With markets hoping for a more accommodative central bank, Federal Open Market Committee policymakers following their two-day meeting took two rate reductions off the table from the three indicated in March. The committee also signaled that it believes the long-run interest rate is higher than previously indicated.
New forecasts released after this week's two-day meeting indicated slight optimism that inflation remains on track to head back to the Fed's 2% goal, allowing for some policy loosening later this year.

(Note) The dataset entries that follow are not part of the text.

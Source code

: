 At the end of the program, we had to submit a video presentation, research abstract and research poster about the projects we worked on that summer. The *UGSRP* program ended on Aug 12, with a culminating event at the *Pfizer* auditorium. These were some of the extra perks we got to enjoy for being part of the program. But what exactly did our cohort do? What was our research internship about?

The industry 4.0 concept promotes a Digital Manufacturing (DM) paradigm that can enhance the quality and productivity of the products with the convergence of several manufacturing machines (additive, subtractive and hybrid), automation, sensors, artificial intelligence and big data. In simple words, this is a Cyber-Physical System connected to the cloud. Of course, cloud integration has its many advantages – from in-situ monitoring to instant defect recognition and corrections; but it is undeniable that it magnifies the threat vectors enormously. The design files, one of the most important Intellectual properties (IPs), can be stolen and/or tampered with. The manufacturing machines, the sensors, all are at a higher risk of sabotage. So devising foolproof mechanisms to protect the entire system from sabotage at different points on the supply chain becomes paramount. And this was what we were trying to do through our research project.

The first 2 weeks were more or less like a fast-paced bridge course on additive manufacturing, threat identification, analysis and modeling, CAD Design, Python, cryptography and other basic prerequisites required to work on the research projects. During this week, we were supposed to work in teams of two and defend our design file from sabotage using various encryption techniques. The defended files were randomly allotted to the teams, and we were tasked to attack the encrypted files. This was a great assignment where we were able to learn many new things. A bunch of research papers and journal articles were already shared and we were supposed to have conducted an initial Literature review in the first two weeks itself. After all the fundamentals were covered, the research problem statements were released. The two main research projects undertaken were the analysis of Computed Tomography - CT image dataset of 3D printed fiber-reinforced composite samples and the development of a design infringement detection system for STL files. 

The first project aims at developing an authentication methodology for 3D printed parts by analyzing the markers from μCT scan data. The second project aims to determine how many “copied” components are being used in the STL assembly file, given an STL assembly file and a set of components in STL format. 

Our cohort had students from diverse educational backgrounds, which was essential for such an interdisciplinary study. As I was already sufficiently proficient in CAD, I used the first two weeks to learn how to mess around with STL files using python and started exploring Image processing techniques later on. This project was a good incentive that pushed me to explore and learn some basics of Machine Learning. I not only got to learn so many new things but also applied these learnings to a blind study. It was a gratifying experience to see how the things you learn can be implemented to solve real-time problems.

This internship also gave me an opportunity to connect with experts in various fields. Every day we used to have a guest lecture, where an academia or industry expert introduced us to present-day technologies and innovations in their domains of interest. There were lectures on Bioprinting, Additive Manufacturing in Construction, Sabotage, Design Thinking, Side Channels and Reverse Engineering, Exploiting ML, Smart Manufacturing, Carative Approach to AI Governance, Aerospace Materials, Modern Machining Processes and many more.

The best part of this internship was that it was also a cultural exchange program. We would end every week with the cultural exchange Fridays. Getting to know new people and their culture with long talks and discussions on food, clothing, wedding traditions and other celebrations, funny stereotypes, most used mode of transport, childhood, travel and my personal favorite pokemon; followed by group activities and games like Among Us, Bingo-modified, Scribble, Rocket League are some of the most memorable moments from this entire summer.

«Inflation has eased over the past year but remains elevated,» the post-meeting statement said, echoing language from the last statement. In the only substantive change, the new statement followed with, «In recent months, there has been modest further progress toward the Committee's 2 percent inflation objective.»
The previous language said there had been «a lack of further progress» on inflation.
Traders seemed encouraged by these comments, with the S&P 500 jumping to a record Wednesday after the statement was issued.
The committee, in its closely watched "dot plot" of individual participants' rate expectations, did indicate a more aggressive cutting path in 2025, with four reductions totaling a full percentage point anticipated, up from three.
For the period through 2025, the committee now sees five total cuts equaling 1.25 percentage points, down from six in March. If the projections hold, it would leave the federal funds rate benchmark at 4.1% by the end of next year.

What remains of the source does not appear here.